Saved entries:
%%

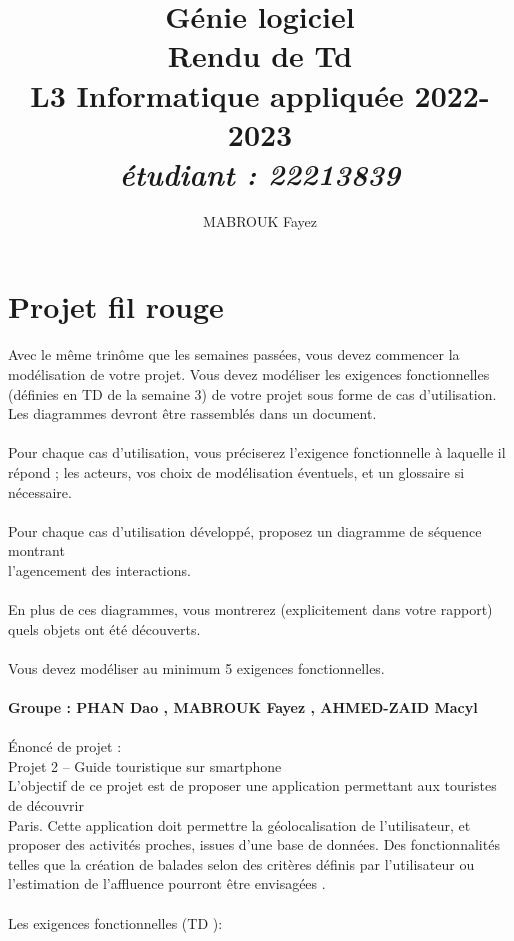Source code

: \documentclass[12pt]{article}
\date{}
\author{MABROUK Fayez}
\title{{\bf  Génie logiciel} \\
	Rendu de Td \no 9  \\
	{\small L3 Informatique appliquée 2022-2023} \\
	{\it \small \no étudiant : 22213839}}
\begin{document}
	\maketitle
	\newpage
	\section{Projet fil rouge}
	Avec le même trinôme que les semaines passées, vous devez commencer la modélisation de votre
	projet. Vous devez modéliser les exigences fonctionnelles (définies en TD de la semaine 3) de votre
	projet sous forme de cas d’utilisation. Les diagrammes devront être rassemblés dans un document.\\
	\\
	Pour chaque cas d’utilisation, vous préciserez l’exigence fonctionnelle à laquelle il répond ; les
	acteurs, vos choix de modélisation éventuels, et un glossaire si nécessaire.\\
	\\
	Pour chaque cas d’utilisation développé, proposez un diagramme de séquence montrant\\
	l’agencement des interactions.\\
	\\
	En plus de ces diagrammes, vous montrerez (explicitement dans votre rapport) quels objets ont été
	découverts.\\
	\\
	Vous devez modéliser au minimum 5 exigences fonctionnelles.
	\\
	\\
	\textbf{Groupe : PHAN Dao , MABROUK Fayez , AHMED-ZAID Macyl}
	 \\
	 \\
	Énoncé de projet : \\
	Projet 2 – Guide touristique sur smartphone \\
	L’objectif de ce projet est de proposer une application permettant aux touristes de découvrir\\
	Paris. Cette application doit permettre la géolocalisation de l’utilisateur, et proposer des
	activités proches, issues d’une base de données. Des fonctionnalités telles que la création de
	balades selon des critères définis par l’utilisateur ou l’estimation de l’affluence pourront être
	envisagées .\\
	\\
	Les exigences fonctionnelles (TD ):\\
\end{document}
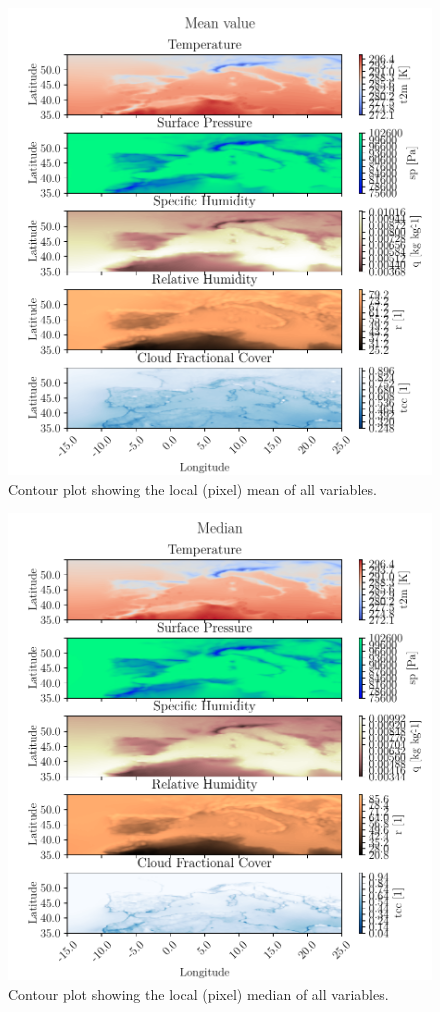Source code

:\begin{figure}[ht]
    \centering
    \includegraphics{python_figs/contourplot_all_variables_mean.pdf}
    \caption{Contour plot showing the local (pixel) mean of all variables.}
    \label{fig:contour_mean_all_vars}
\end{figure}


\begin{figure}[ht]
    \centering
    \includegraphics{python_figs/contourplot_all_variables_median.pdf}
    \caption{Contour plot showing the local (pixel) median of all variables.}
    \label{fig:contour_mean_all_vars}
\end{figure}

%%

• **WHAT THE EXERCISE ASKS**: Output only the lines from the one that contains "l’agencement des interactions.\\" to the end of the entries above, both end lines included, and drop the pictures.

• **RESULT FOR THIS TASK**:
	l’agencement des interactions.\\
	\\
	En plus de ces diagrammes, vous montrerez (explicitement dans votre rapport) quels objets ont été
	découverts.\\
	\\
	Vous devez modéliser au minimum 5 exigences fonctionnelles.
	\\
	\\
	\textbf{Groupe : PHAN Dao , MABROUK Fayez , AHMED-ZAID Macyl}
	 \\
	 \\
	Énoncé de projet : \\
	Projet 2 – Guide touristique sur smartphone \\
	L’objectif de ce projet est de proposer une application permettant aux touristes de découvrir\\
	Paris. Cette application doit permettre la géolocalisation de l’utilisateur, et proposer des
	activités proches, issues d’une base de données. Des fonctionnalités telles que la création de
	balades selon des critères définis par l’utilisateur ou l’estimation de l’affluence pourront être
	envisagées .\\
	\\
	Les exigences fonctionnelles (TD ):\\
\end{document}
Source code

:\begin{figure}[ht]
    \centering
    \includegraphics{python_figs/contourplot_all_variables_mean.pdf}
    \caption{Contour plot showing the local (pixel) mean of all variables.}
    \label{fig:contour_mean_all_vars}
\end{figure}


\begin{figure}[ht]
    \centering
    \includegraphics{python_figs/contourplot_all_variables_median.pdf}
    \caption{Contour plot showing the local (pixel) median of all variables.}
    \label{fig:contour_mean_all_vars}
\end{figure}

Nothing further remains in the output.